Hijas del mar y los volcanes, Las Islas de Tahiti cuentan con uno de los entornos más diversos y espectaculares del planeta. Parajes idílicos que se alzan en el corazón del océano Pacífico y que aguardan a ser descubiertos con una incomparable mezcla de aventura tropical, tradiciones vivas y descanso absoluto. Remotas, exuberantes y polifacéticas, el Mana conecta y abraza a todas las islas, una fuerza vital y un espíritu que solo podremos conocer, realmente, al adentrarnos en el paraíso tahitiano. Es en este edén donde viviremos tres experiencias únicas, desde emprender un viaje en el tiempo, adentrarnos en un mundo submarino desconocido o descubrir la esencia que inspira los cuadros de un aclamado artista.

Raiatea

Templo a cielo abierto

 Raiatea, cuyo nombre significa “paraíso lejano” y “cielo de luz suave”, es la cuna de la cultura tahitiana. Siendo la primera isla poblada y el lugar en el que comenzó la expansión del pueblo polinesio a través del Pacífico (hasta Hawái, Isla de Pascua o Nueva Zelanda), cuenta con importantes tesoros arqueológicos (marae, petroglifos, etc.) y abundantes vestigios culturales e históricos. Es aquí donde tenemos la oportunidad de retroceder en el tiempo para descubrir el espectacular y primer marae del Triángulo Polinesio, Taputapuatea; un complejo sagrado, declarado Patrimonio de la Humanidad por la Unesco, en el que se celebraban ceremonias de investidura, alianzas políticas y reuniones internacionales y que fue, asimismo, sede del poder religioso y político de la Polinesia Oriental.

Moorea

Exuberancia submarina

Como una catedral, la isla de Moorea se alza majestuosa sobre las aguas del océano, alcanzando las nubes con sus abruptos y elevados picos montañosos. Laderas cubiertas de helechos, espectaculares cataratas y cumbres de tonos verde esmeralda se revelan como las verdaderas maravillas de la naturaleza; con una laguna azul brillante que da forma al sueño de los Mares del Sur. Sus tranquilas aguas nos ofrecen un sinfín de actividades y esconden en su interior un arrecife incomparable. Acompañados por un biólogo experto, descubrimos este paraíso subacuático de colorida fauna y flora marina, hogar de numerosas rayas, tiburones y tortugas… Un verdadero espectáculo natural que se despliega ante nuestros ojos en este edén azul.

Bora Bora

Arte y lujo tahitiano

 Con una paleta de colores de tonos azules y verdes imposibles, Bora Bora se revela como un volcán que se alza sobre una de las lagunas más bellas del mundo. Sus playas de arena blanca, sus espectaculares aguas, en las que divertidos peces de colores se deslizan entre jardines de coral y sorprendentes mantarrayas nadan con elegancia, y sus increíbles puestas de sol, hacen de ella uno de los lugares más inspiradores del mundo. Y es aquí, precisamente, donde tenemos la suerte de conocer al reconocido pintor Alain Despert, el artista más famoso de Bora Bora. Tras un recorrido en un exclusivo yate hasta su estudio, situado en la cima de una colina de la isla principal, Alain compartirá con nosotros su inspiración, sus historias y el lugar de creación de sus coloridas obras maestras, para después admirar su colección, antes de disfrutar de una cena rodeados por algunas de sus piezas más exclusivas.

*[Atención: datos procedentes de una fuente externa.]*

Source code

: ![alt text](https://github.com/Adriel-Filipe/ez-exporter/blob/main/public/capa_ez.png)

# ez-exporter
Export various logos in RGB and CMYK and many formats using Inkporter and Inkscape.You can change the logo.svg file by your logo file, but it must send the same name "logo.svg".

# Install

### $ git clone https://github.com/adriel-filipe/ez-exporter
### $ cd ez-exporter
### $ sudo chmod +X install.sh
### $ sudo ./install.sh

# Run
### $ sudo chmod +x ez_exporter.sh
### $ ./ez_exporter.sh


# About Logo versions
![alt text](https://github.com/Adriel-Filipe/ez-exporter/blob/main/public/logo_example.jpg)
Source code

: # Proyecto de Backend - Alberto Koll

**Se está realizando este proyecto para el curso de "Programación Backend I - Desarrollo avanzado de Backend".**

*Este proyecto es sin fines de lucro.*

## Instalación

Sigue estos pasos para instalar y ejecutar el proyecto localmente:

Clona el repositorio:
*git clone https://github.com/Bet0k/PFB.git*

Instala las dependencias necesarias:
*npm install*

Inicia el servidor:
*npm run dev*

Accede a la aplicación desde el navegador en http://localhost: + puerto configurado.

El viaje soñado para todos aquellos que buscan descubrir, o redescubrir, un paraíso del descanso y de la desconexión que nos llevará, además, a reconectar con nuestro espíritu más aventurero. Grandiosas montañas, espectaculares arrecifes, playas inolvidables y una cultura acogedora nos dan la bienvenida a Las Islas de Tahiti.